Harford County was not unique in Maryland in its slow and phased approach to desegregation. However, the persistence of the alliance devoted to pursuing desegregation was remarkable. The alliance achieved national importance through involvement of the federal court system and NAACP legal leadership. The movement also exposed an entrenched, racist public school system and white establishment culture in the region that supported it. Harford County was approximately 10% African American, determined by the 1960 census. However, the local media, government and wealthy establishment were not representative by race. In the 1950s, local newspapers such as The Aegis and Harford Democrat & Aberdeen Enterprise often identified individuals by race, constantly attaching "Negro" to alleged criminals, crime or accident victims in articles about local happenings. Many local businesses such as motels and restaurants along heavily-traveled Route 40 in the county remained segregated throughout the 1950s.

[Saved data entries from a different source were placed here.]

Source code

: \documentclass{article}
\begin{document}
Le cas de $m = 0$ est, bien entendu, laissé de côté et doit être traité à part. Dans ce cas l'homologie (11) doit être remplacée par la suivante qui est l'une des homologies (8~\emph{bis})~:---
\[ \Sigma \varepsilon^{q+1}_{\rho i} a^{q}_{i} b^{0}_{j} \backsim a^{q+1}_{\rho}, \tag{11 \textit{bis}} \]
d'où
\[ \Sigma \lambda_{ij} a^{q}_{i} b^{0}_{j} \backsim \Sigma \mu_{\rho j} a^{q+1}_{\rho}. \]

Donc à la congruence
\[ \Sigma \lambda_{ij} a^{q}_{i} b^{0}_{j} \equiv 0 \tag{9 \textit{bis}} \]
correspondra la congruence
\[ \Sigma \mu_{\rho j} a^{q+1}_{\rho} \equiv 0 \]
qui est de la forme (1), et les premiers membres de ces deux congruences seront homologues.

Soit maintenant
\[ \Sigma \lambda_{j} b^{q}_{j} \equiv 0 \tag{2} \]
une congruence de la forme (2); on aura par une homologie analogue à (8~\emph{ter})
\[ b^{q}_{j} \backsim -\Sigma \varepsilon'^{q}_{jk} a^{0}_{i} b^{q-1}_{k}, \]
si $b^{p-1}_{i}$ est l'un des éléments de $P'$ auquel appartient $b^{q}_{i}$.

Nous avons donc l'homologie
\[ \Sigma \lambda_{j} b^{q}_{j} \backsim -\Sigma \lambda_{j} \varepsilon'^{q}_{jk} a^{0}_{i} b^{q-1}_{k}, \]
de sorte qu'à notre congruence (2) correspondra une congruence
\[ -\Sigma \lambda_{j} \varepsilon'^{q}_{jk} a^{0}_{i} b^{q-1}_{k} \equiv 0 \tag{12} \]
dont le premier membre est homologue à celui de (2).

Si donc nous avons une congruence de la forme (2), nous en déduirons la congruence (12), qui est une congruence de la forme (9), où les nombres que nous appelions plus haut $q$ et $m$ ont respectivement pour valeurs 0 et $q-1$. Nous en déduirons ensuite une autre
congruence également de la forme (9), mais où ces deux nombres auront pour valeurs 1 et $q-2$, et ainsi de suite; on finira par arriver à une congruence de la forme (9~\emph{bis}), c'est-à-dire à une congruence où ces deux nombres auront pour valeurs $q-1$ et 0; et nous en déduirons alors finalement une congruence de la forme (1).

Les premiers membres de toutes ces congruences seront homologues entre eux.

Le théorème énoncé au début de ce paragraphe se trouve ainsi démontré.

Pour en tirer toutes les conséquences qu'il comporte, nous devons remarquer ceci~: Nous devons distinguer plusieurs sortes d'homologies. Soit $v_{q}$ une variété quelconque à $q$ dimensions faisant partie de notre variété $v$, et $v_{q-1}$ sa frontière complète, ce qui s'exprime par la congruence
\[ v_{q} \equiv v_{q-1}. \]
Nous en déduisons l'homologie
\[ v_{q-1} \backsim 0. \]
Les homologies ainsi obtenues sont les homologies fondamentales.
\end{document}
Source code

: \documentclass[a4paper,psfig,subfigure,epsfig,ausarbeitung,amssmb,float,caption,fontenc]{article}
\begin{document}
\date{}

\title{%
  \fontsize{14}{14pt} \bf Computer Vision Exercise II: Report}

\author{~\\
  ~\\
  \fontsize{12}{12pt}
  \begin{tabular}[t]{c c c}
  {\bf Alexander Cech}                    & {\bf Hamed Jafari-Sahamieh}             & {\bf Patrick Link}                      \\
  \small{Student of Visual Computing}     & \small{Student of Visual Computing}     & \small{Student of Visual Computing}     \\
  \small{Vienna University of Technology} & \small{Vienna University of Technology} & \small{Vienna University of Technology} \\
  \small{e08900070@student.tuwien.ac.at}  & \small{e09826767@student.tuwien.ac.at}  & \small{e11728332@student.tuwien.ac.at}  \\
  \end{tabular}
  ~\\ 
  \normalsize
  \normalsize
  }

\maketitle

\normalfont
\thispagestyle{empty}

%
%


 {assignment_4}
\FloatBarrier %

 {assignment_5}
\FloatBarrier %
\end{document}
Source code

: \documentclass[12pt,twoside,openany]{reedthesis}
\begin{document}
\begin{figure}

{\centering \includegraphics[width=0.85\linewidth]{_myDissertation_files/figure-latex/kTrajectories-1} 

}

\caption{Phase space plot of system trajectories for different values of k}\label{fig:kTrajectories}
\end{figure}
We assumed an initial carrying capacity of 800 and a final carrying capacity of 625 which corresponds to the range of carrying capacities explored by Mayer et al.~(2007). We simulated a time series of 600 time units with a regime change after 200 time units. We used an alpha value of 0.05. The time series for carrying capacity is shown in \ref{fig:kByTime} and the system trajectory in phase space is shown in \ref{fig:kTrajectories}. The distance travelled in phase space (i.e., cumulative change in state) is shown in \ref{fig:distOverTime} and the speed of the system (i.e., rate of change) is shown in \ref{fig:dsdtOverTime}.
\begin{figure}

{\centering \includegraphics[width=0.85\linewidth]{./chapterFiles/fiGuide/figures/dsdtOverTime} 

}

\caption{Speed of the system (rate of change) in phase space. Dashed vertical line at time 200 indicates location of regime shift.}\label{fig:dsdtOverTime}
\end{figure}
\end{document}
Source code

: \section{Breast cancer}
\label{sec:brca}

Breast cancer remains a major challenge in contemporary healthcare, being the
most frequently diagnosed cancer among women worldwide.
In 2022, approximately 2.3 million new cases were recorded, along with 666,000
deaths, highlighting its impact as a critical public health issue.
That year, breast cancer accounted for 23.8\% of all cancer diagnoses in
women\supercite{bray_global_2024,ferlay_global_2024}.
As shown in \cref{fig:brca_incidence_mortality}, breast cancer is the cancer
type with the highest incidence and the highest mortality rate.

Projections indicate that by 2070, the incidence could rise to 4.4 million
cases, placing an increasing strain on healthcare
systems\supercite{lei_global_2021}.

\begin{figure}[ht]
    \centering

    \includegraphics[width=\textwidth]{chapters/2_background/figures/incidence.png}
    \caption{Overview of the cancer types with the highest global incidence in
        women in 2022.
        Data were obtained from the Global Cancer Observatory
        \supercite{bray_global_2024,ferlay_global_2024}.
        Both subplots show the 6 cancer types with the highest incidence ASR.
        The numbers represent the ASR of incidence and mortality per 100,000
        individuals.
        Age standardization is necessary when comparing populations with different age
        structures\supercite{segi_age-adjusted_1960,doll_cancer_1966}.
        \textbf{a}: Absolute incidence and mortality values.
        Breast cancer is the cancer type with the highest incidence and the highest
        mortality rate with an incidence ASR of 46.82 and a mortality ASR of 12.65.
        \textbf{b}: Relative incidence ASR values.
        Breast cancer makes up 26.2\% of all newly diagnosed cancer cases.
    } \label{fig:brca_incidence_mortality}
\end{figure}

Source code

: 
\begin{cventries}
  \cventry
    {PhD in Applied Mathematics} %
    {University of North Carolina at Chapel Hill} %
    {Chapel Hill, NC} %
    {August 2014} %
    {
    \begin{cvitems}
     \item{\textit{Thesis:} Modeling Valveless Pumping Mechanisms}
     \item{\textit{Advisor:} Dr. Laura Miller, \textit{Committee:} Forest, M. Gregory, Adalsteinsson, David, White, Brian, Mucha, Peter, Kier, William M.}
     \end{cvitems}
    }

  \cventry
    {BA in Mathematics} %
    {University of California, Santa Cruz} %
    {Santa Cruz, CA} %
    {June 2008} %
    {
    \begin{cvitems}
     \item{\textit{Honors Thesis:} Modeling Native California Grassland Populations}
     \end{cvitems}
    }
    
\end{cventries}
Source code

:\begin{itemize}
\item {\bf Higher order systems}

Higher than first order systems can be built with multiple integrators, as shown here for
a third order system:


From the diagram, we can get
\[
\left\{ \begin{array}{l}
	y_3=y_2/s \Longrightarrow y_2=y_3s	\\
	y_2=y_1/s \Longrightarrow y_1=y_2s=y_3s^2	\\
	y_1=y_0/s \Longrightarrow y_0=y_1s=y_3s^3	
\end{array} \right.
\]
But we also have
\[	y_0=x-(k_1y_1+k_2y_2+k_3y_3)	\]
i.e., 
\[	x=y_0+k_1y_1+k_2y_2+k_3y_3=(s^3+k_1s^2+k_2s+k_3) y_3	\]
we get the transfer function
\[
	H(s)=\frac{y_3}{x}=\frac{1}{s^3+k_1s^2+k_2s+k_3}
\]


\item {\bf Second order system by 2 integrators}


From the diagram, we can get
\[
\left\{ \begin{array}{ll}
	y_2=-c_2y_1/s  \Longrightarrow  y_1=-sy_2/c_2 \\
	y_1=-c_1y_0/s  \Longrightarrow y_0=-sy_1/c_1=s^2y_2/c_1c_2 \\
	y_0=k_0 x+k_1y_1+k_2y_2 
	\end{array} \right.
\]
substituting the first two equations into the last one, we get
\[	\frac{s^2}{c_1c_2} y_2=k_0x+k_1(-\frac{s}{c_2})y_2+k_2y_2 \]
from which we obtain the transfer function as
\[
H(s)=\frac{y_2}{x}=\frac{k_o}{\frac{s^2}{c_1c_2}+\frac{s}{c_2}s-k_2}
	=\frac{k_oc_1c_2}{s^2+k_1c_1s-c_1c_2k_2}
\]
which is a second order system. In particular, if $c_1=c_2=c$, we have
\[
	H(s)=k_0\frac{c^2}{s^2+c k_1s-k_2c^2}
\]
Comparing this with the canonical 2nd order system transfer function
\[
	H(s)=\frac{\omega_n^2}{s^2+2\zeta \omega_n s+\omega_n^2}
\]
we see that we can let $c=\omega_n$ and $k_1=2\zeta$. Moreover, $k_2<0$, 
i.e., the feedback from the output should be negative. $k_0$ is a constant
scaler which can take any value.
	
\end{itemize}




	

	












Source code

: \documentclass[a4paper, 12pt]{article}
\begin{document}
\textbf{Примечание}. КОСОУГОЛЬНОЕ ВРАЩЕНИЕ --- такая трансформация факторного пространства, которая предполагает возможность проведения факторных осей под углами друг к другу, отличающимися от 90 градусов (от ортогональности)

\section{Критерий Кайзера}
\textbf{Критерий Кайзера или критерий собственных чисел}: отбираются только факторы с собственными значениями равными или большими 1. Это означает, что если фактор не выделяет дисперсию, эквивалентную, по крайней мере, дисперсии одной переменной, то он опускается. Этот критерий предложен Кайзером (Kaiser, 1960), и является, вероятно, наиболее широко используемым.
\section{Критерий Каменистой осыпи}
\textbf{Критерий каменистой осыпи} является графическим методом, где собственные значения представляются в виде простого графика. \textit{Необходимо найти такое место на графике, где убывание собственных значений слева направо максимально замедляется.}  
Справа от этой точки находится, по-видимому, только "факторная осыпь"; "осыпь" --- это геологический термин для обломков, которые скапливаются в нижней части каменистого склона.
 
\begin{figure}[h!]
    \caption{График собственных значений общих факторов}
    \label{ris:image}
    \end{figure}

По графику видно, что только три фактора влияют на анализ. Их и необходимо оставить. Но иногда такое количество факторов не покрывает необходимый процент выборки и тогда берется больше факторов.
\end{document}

The three Moore cases took place in this local context and the national climate of the civil rights movement unfolding in key ways around the United States. The opposition to public school desegregation or integration (as it was commonly known then) also took place in the context of southern white resistance to change and racist terrorism such as the 1955 lynching of Emmett Till in Mississippi. The movement in Harford County also took place simultaneous to the post-Brown civil rights movement led by the NAACP, Dr. Martin Luther King, Jr., and the Southern Christian Leadership Conference (SCLC). The Harford cases were mainly overseen by a federal judge, Roszel C. Thomsen, who had previously upheld racial segregation in public recreational facilities in the same year of the Brown I case (1954). The Supreme Court overruled his ruling in that case.
Plaintiffs in the three Moore cases also included Dennis Spriggs of Edgewood who desired to go to high school in Edgewood rather than Central and other children across the age spectrum who sought to attend neighborhood schools rather than one of the two more distant consolidated K-12 schools. In the end, Moore and Spriggs won their cases to transfer but seven other plaintiffs lost their cases to attend schools closer to their homes ahead of the gradual "stair step" process established by the Board of Education to extend desegregation through at least 1963. At the same time, the district was expanding the capacity of the two consolidated schools.
So, for example, young Rosalyn Slade applied to attend Hall Crossroads Elementary School in Aberdeen beyond third grade near to where she lived. But she was denied and forced to attend the significantly farther Havre de Grace Consolidated School in a case upheld by the courts. During the legal proceedings, the county's school superintendent Charles Willis admitted that white students did not face similar obstacles to transferring schools. The cases also highlight the extent to which the county granted the consolidated school principals (Leon S. Roye & Dr. Percy Williams) jurisdiction over who could transfer from their schools or not, a factor in desegregation that would prove challenging for them and controversial.
The cumulative experience of the Moore cases showed the drive, organization, and courage of the local community of color which often took apart HCPS legal arguments over capacity or logistics, for example, despite a mixed legal outcome. It was an empowering episode for African American families in Harford County who long had to deal with educational inequities amidst a social environment that resembled, if not replicated, the racialized culture of Maryland's deeply segregated Eastern Shore and southern states.
The Moore cases also helped the local civil rights movement achieve some level of national prominence. This recognition took place with the involvement of NAACP LDF attorneys like Juanita Jackson Mitchell, Thurgood Marshall and Jack Greenberg and the involvement of the federal courts. In addition, substantial coverage by the Baltimore Afro-American newspaper (a leading national media source for civil rights coverage) highlighted Harford's prominence in school desegregation efforts of the Civil Rights era.